Data for this exercise>
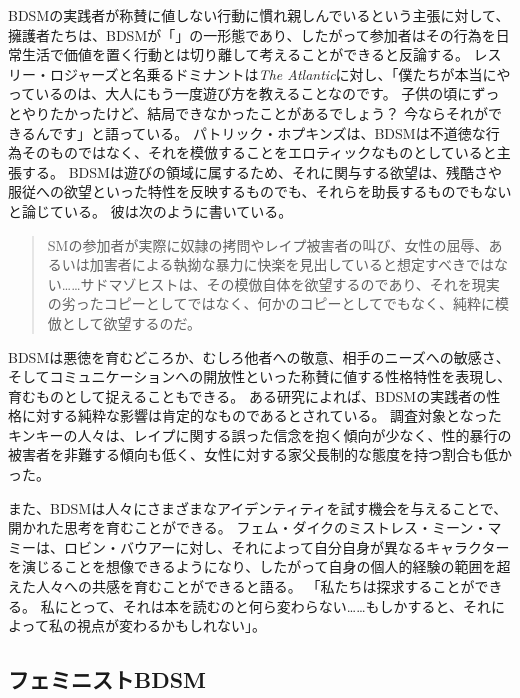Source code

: \documentclass[paper=a4,book,openany]{jlreq}
\begin{document}
BDSMの実践者が称賛に値しない行動に慣れ親しんでいるという主張に対して、擁護者たちは、BDSMが「」の一形態であり、したがって参加者はその行為を日常生活で価値を置く行動とは切り離して考えることができると反論する。
レスリー・ロジャーズと名乗るドミナントは\emph{The Atlantic}に対し、「僕たちが本当にやっているのは、大人にもう一度遊び方を教えることなのです。
子供の頃にずっとやりたかったけど、結局できなかったことがあるでしょう？ 今ならそれができるんです」と語っている\citep{morin15:_that_time_i_tried_bdsm_therap}。
パトリック・ホプキンズは、BDSMは不道徳な行為そのものではなく、それを模倣することをエロティックなものとしていると主張する。
BDSMは遊びの領域に属するため、それに関与する欲望は、残酷さや服従への欲望といった特性を反映するものでも、それらを助長するものでもないと論じている。
彼は次のように書いている。

\begin{quote}
  SMの参加者が実際に奴隷の拷問やレイプ被害者の叫び、女性の屈辱、あるいは加害者による執拗な暴力に快楽を見出していると想定すべきではない……サドマゾヒストは、その模倣自体を欲望するのであり、それを現実の劣ったコピーとしてではなく、何かのコピーとしてでもなく、純粋に模倣として欲望するのだ。
\citep[p.125]{hopkins94:_rethin_sadom}

\end{quote}

BDSMは悪徳を育むどころか、むしろ他者への敬意、相手のニーズへの敏感さ、そしてコミュニケーションへの開放性といった称賛に値する性格特性を表現し、育むものとして捉えることもできる。
ある研究によれば、BDSMの実践者の性格に対する純粋な影響は肯定的なものであるとされている。
調査対象となったキンキーの人々は、レイプに関する誤った信念を抱く傾向が少なく、性的暴行の被害者を非難する傾向も低く、女性に対する家父長制的な態度を持つ割合も低かった\citep[p.1]{klement16:_partic_cultur_consen_may_be}。

また、BDSMは人々にさまざまなアイデンティティを試す機会を与えることで、開かれた思考を育むことができる。
フェム・ダイクのミストレス・ミーン・マミーは、ロビン・バウアーに対し、それによって自分自身が異なるキャラクターを演じることを想像できるようになり、したがって自身の個人的経験の範囲を超えた人々への共感を育むことができると語る。
「私たちは探求することができる。
私にとって、それは本を読むのと何ら変わらない……もしかすると、それによって私の視点が変わるかもしれない」\citep[p.141]{bauer18:_bois_grrrl_meet_their_daddies}。

\subsection{フェミニストBDSM}
\end{document}
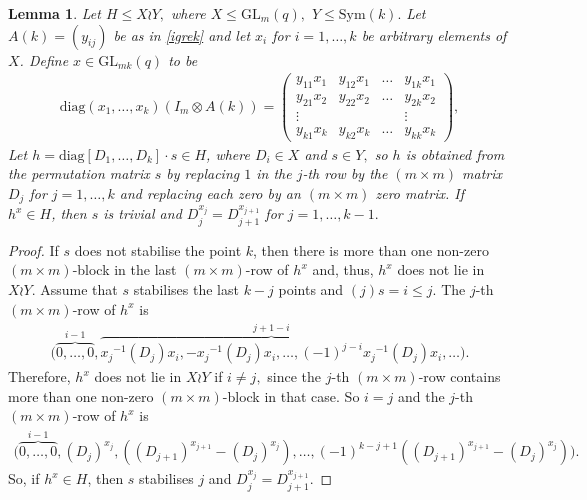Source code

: \documentclass[a4paper,reqno,11pt]{amsart}
\newtheorem{Lem}[Th]{Lemma}
\theoremstyle{definition}
\theoremstyle{remark}
\numberwithin{equation}{section}
\newcommand{\Sym}{\mathrm{Sym}}
\newcommand{\diag}{\mathrm{diag}}
\newcommand{\GL}{{\mathrm{GL}}}
\begin{document}
\begin{Lem}\label{igrekl}
Let $H \le X \wr Y,$ where $X \le \GL_m(q),$ $Y \le \Sym(k).$  
Let $A(k)=(y_{ij})$ be as in \eqref{igrek} and let $x_i$ for $i =1, \ldots, k$ be arbitrary elements of $X$.
Define $x \in \GL_{mk}(q)$ to be
\begin{gather*}
\diag(x_1, \ldots, x_k) (I_m \otimes A(k))=
\begin{pmatrix}
y_{11}x_1      & y_{12}x_1      & \ldots     & y_{1k}x_1            \\
y_{21}x_2      &  y_{22}x_2     & \ldots     & y_{2k}x_2             \\
\vdots      &             &            & \vdots               \\
y_{k 1}x_{k}   & y_{k 2}x_{k}   &  \ldots    & y_{k k}x_{k}               
\end{pmatrix},
\end{gather*} 
 Let $h=\diag[D_1, \ldots, D_k] \cdot s  \in H$, where $D_i \in X$ and $s \in Y,$ so $h$ is obtained from the permutation matrix $s$ by replacing $1$ in the $j$-th row by the $(m \times m)$ matrix $D_j$ for $j =1, \ldots, k$ and replacing each zero by an $(m\times m)$ zero matrix. 
If $h^x \in H$, then $s$ is trivial and $D_j^{x_j}=D_{j+1}^{x_{j+1}}$ for $j=1, \ldots, k-1.$ 
\end{Lem}
\begin{proof}
   If $s$ does not stabilise the point $k$, then there is more than one non-zero $(m \times m)$-block in the last $(m \times m)$-row of $h^{x}$ and, thus, $h^{x}$ does not lie in   $ X \wr Y.$
Assume that $s$ stabilises the last ${k-j}$ points and $(j)s=i \le j.$ The  $j$-th $(m \times m)$-row of $h^{x}$ is 
\begin{equation*}	
\begin{split}
\bigl( \overbrace{0, \ldots, 0}^{i-1},  \overbrace{{x_j}^{-1}(D_{j}){x_i},-{x_j}^{-1}(D_{j}){x_i},  \ldots,(-1)^{j-i} {x_j}^{-1}(D_{j}){x_i}}^{j+1-i}, \ldots \bigr).
\end{split}
\end{equation*}
Therefore, $h^x$ does not lie in $X \wr Y$ if $i \ne j,$ since the $j$-th  $(m \times m)$-row contains more than one non-zero $(m \times m)$-block in that case. So $i=j$ and the  $j$-th $(m \times m)$-row of $h^{x}$ is
\begin{equation*}
\begin{split}
\bigl( \overbrace{0, \ldots, 0}^{i-1},  (D_{j})^{x_j},   
( ( D_{j+1})^{x_{j+1}} -(D_{j})^{x_j}  ) ,  \ldots, (-1)^{k-j+1}((D_{j+1})^{x_{j+1}} - (D_{j})^{x_j}  ) \bigr).
\end{split}
\end{equation*}
 So, if $h^x \in H$, then $s$ stabilises $j$ and $D_{j}^{{x_j}}=D_{j+1}^{x_{j+1}}.$
\end{proof}
\end{document}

Directions for this task> Counting only lines that hold "overbrace", report how many there are in the records above, as a bare number.

Solution for this problem> 2